2016-05-29

China's Default Bombs Haven't Been Defused

Caixin: Why Property Financing Drew Blood in Nanyang
But a retired prosecutor who intentionally plowed his BYD SUV into a group of schoolchildren February 29 in Nanyang, in central China's Henan Province, has exposed a dark side of that city's private financing network.

Ma Gaochao, 60, reportedly lost 12 million yuan in a real estate financing scheme before venting his frustration by steering into the secondary school students at a campus gate. A 16-year-old girl died, and 11 students were injured, two of them seriously.

Ma fled but after being caught told police he had "intentionally" mowed down children to focus a public spotlight on the developer that drained his bank account, police officer Huang Shaofan told Caixin.

...Ma's request was more than well-received.

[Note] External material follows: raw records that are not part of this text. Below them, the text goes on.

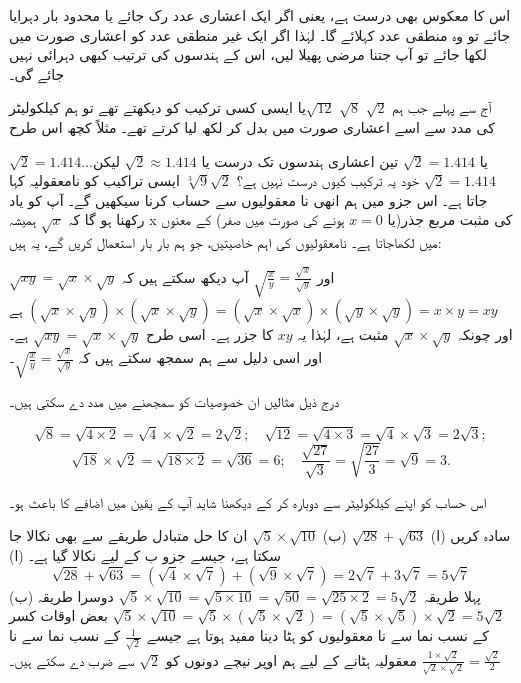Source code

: اس کا معکوس بھی درست ہے، یعنی اگر ایک اعشاری عدد رک جائے یا محدود بار دہرایا جائے تو وہ منطقی عدد کہلائے گا۔ لہٰذا اگر ایک غیر منطقی عدد کو اعشاری صورت میں لکھا جائے تو آپ جتنا مرضی پھیلا لیں، اس کے ہندسوں کی ترتیب کبھی دہرائی نہیں جائے گی۔

آج سے پہلے جب ہم  \(\sqrt{2}\) \(\sqrt{8}\) \(\sqrt{12}\)یا ایسی کسی ترکیب کو دیکھتے تھے تو ہم کیلکولیٹر کی مدد سے اسے اعشاری صورت میں بدل کر لکھ لیا کرتے تھے۔ مثلاً کچھ اس طرح

\(\sqrt{2}=1.414\dotsc\)یا 
\(\sqrt{2}=1.414\) تین اعشاری ہندسوں تک درست یا
\(\sqrt{2}\approx 1.414\)
لیکن \(\sqrt{2}=1.414\) خود یہ ترکیب کیوں درست نہیں ہے؟
\(\sqrt{2}\)\(\sqrt[3]{9}\) ایسی تراکیب کو نامعقولیہ کہا جاتا ہے۔ اس جزو میں ہم انھی نا معقولیوں سے حساب کرنا سیکھیں گے۔
آپ کو یاد رکھنا ہو گا کہ \(\sqrt{x}\) ہمیشہ x کی مثبت مربع جذر(یا \(x=0\) ہونے کی صورت میں صفر) کے معنوں میں لکھاجاتا ہے۔
نامعقولیوں کی اہم خاصیتیں، جو ہم بار بار استعمال کریں گے، یہ ہیں:

\(\sqrt{xy}=\sqrt{x}\times\sqrt{y}\)
 اور 
\(\sqrt{\frac{x}{y}}=\frac{\sqrt{x}}{\sqrt{y}}\)
آپ دیکھ سکتے ہیں کہ \((\sqrt{x}\times\sqrt{y})\times(\sqrt{x}\times\sqrt{y})=(\sqrt{x}\times\sqrt{x})\times(\sqrt{y}\times\sqrt{y})=x\times y=xy\)  ہے اور چونکہ \(\sqrt{x}\times\sqrt{y}\) مثبت ہے، لہٰذا یہ \(xy\) کا جزر ہے۔ اسی طرح \(\sqrt{xy}=\sqrt{x}\times\sqrt{y}\) ہے۔ اور اسی دلیل سے ہم سمجھ سکتے ہیں کہ \(\sqrt{\frac{x}{y}}=\frac{\sqrt{x}}{\sqrt{y}}\)۔

درج ذیل مثالیں ان خصوصیات کو سمجھنے میں مدد دے سکتی ہیں۔

\[\sqrt{8}=\sqrt{4\times 2}=\sqrt{4}\times\sqrt{2}=2\sqrt{2};\quad\sqrt{12}=\sqrt{4\times 3}=\sqrt{4}\times\sqrt{3}=2\sqrt{3};\]
\[\sqrt{18}\times \sqrt{2}=\sqrt{18\times 2}=\sqrt{36}=6;\quad \frac{\sqrt{27}}{\sqrt{3}}=\sqrt{\frac{27}{3}}=\sqrt{9}=3.\]

اس حساب کو اپنے کیلکولیٹر سے دوبارہ کر کے دیکھنا شاید آپ کے یقین میں اضافے کا باعث ہو۔

سادہ کریں 
(ا)
\(\sqrt{28}+\sqrt{63}\)
(ب) 
\(\sqrt{5}\times \sqrt{10}\)
ان کا حل متبادل طریقے سے بھی نکالا جا سکتا ہے، جیسے جزو ب کے لیے نکالا گیا ہے۔
(ا) \[\sqrt{28}+\sqrt{63}=(\sqrt{4}\times\sqrt{7})+(\sqrt{9}\times\sqrt{7})=2\sqrt{7}+3\sqrt{7}=5\sqrt{7}\]
(ب) پہلا طریقہ \(\sqrt{5}\times\sqrt{10}=\sqrt{5\times10}=\sqrt{50}=\sqrt{25\times 2}=5\sqrt{2}\)
دوسرا طریقہ \(\sqrt{5}\times\sqrt{10}=\sqrt{5}\times(\sqrt{5}\times\sqrt{2})=(\sqrt{5}\times\sqrt{5})\times\sqrt{2}=5\sqrt{2}\)
بعض اوقات کسر کے نسب نما سے نا معقولیوں کو ہٹا دینا مفید ہوتا ہے جیسے \(\frac{1}{\sqrt{2}}\) کے نسب نما سے نا معقولیہ ہٹانے کے لیے ہم اوپر نیچے دونوں کو \(\sqrt{2}\) سے ضرب دے سکتے ہیں۔ \(\frac{1\times\sqrt{2}}{\sqrt{2}\times\sqrt{2}}=\frac{\sqrt{2}}{2}\)

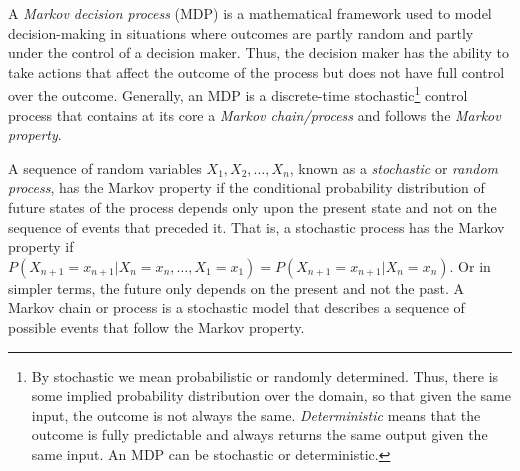 


A \emph{Markov decision process} (MDP) is a mathematical framework used to model decision-making in situations where outcomes are partly random and partly under the control of a decision maker.
Thus, the decision maker has the ability to take actions that affect the outcome of the process but does not have full control over the outcome.
Generally, an MDP is a discrete-time stochastic\footnote{By stochastic we mean probabilistic or randomly determined. Thus, there is some implied probability distribution over the domain, so that given the same input, the outcome is not always the same. \emph{Deterministic} means that the outcome is fully predictable and always returns the same output given the same input. An MDP can be stochastic or deterministic.} control process that contains at its core a \emph{Markov chain/process} and follows the \emph{Markov property}.

A sequence of random variables $X_1,X_2,\ldots,X_n$, known as a \emph{stochastic} or \emph{random process}, has the Markov property if the conditional probability distribution of future states of the process depends only upon the present state and not on the sequence of events that preceded it.
That is, a stochastic process has the Markov property if $P(X_{n+1} = x_{n+1}|X_n = x_n,\ldots,X_1 = x_1) = P(X_{n+1} = x_{n+1}|X_n = x_n)$.
Or in simpler terms, the future only depends on the present and not the past.
A Markov chain or process is a stochastic model that describes a sequence of possible events that follow the Markov property.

In fact, in addition to probing Daxin, city authorities said that as of April they had launched 100 investigations into allegedly illegal fundraising involving tens of billions of yuan.
More than 100 investigations were launched in April, but the illegal fundraising market collapsed more than a year ago.

Nanyang was covered in depth in March of last year. Housing and Illegal Fundraising Schemes Collapse Across Henan Province
A team leader with the Public Security Bureau's illegal fundraising task force in Nanyang said, "This is only the beginning, I expect next year will be even more serious."

...A 40 year-old investor Li said he invested ¥2,490,000 with Nanyang Moyu Development. Since August, he's been unable to get his money. Everyday he does two things: demand repayment with other investors and fight with his wife. 38 year-old investor Song invested ¥1,700,000 with Moyu and said he quickly realized after investing that he had been duped. Investor Fang took his life savings and the savings of his family. He invested ¥1,000,000, hiding the fact even from his son, and now finds his money is stuck. The three stories are a sample of the more than 3000 investors who are victims of the latest real estate collapse in China.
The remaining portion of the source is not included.